Ein neues Blog zum Thema Kulturvermittlung

Kulturvermittlung und Social Web, das scheint eigentlich gut zusammen zu passen, wenn man bedenkt, welche Möglichkeiten uns die digitalen Technologien heute bescheren, mit Menschen in Kontakt zu treten und mit ihnen zu kommunizieren. Aber die Vorbehalte sind groß, immer wieder liest man von der Bedrohung, die den Kultureinrichtungen durch die Verlagerung der Kommunikation ins Netz droht.

Erst gestern habe ich einen Blogbeitrag gelesen, in dem die Frage gestellt wurde,

“wie (es) wäre, wenn alle Kunstwerke virtuell zu besichtigen wären?”
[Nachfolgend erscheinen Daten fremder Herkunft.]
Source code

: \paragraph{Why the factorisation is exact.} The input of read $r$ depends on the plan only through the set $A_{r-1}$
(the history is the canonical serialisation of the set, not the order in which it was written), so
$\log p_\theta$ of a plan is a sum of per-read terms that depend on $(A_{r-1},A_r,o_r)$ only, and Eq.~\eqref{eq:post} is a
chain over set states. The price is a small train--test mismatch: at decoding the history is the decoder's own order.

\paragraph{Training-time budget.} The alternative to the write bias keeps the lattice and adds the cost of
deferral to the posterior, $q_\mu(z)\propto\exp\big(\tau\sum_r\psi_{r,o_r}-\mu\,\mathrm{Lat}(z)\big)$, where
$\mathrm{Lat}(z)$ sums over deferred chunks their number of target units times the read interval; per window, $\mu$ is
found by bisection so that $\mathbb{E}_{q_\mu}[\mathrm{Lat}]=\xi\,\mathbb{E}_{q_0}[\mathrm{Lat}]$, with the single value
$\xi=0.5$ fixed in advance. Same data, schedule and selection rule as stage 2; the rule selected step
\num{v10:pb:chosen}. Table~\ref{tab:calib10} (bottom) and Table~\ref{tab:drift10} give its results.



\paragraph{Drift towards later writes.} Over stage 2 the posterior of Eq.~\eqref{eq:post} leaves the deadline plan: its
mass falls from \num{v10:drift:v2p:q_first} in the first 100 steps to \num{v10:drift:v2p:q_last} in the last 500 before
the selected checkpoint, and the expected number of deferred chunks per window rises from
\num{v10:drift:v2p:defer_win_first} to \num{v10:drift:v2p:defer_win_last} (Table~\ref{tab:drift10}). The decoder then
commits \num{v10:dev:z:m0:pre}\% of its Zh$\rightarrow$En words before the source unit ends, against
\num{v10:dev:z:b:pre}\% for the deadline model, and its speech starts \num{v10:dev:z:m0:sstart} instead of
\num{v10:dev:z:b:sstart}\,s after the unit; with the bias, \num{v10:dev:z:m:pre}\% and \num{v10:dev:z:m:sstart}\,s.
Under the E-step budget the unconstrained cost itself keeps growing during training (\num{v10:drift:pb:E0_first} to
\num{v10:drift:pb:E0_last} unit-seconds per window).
Die Antwort erfolgt postwendend:

“Wäre dies nicht schrecklich? Wo bleibt da die Atmosphäre, zuhause vor dem PC? Virtuelle Welten haben wir doch schon genug! Da ist ein Ausstellungsbesuch kein Event mehr. Die Kunst verschwindet aus dem räumlichen Umfeld und wird Teil der Informationsflut. Und schließlich ist die Betrachtung eines Abbilds niemals das gleiche wie der direkte Blick auf das Original.”

Eine ähnliche Sorge klingt auch bei Birgit Mandel, Professorin am Institut für Kulturpolitik der Universität Hildesheim, durch. Zusammen mit Christoph Deeg hat sie gerade das Blogprojekt zukunftkulturvermittlung gestartet und schreibt in ihrem Beitrag Funktionen von Kulturvermittlung im Web 2.0:

“Jahrzehntelang arbeiteten Kulturvermittler an der Mission, mehr Menschen mit Live-Kunstaufführungen, mit der Aura des Originals in Berührung zu bringen, mehr Menschen zu eigener sinnlicher Auseinandersetzung mit Kunst und künstlerischer Gestaltung zu animieren. Welche Ziele und welche Bedeutung kann die Kulturvermittlung im Zeitalter des Internets noch haben, wenn ein Großteil der Lebenszeit sich in virtuellen Räumen abspielt, die kaum mehr zu überschauen, geschweige denn zu steuern sind? Verlagert sie ihre Aktivitäten nun auch in diese Räume, spielt sie dort mit? Oder versucht sie, Menschen von den virtuellen Welten aus von der Attraktivität realer Kunst-Welten zu überzeugen?”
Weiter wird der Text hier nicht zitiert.